Required work:
Filter out every line below that lacks "Главный", and copy the rest.

Provided records:

########

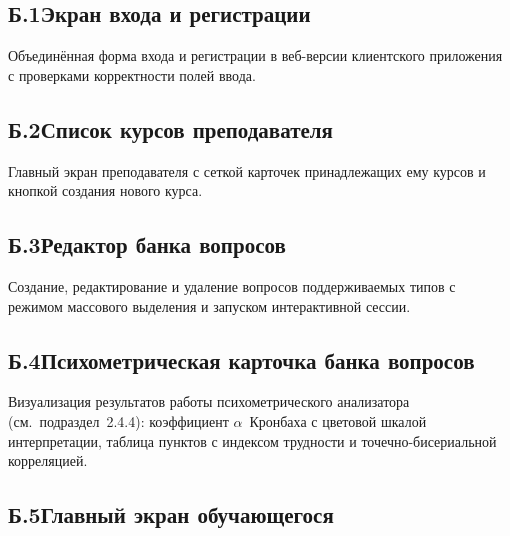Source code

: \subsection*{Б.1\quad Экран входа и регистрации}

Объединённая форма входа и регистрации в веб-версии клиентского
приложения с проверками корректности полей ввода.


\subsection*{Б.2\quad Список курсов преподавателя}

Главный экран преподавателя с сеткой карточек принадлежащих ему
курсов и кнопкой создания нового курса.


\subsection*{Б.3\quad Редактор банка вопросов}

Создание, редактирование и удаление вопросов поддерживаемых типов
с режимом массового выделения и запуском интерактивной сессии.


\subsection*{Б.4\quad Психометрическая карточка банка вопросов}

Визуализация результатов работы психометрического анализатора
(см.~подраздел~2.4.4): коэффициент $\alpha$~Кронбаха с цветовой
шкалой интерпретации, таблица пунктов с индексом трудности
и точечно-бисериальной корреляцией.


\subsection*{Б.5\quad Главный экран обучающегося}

########

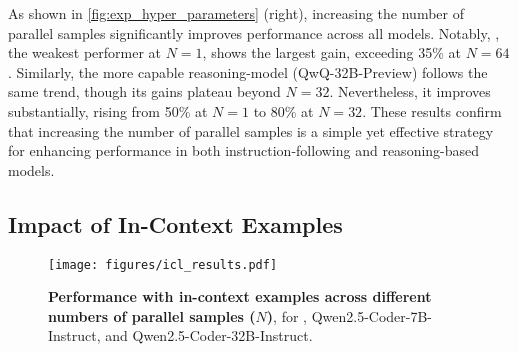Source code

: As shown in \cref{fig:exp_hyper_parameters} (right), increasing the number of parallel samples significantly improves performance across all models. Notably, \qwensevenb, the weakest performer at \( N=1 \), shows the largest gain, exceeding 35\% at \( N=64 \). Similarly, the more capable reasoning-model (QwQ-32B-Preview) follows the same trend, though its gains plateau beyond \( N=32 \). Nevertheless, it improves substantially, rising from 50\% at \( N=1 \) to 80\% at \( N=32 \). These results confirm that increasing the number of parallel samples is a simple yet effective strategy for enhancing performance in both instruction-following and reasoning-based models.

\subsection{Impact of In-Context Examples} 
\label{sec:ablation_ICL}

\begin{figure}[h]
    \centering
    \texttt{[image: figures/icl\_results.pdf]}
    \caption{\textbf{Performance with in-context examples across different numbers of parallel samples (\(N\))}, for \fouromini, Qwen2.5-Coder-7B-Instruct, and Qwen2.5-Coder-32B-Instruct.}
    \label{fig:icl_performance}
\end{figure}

########

Expected answer:
Главный экран преподавателя с сеткой карточек принадлежащих ему
\subsection*{Б.5\quad Главный экран обучающегося}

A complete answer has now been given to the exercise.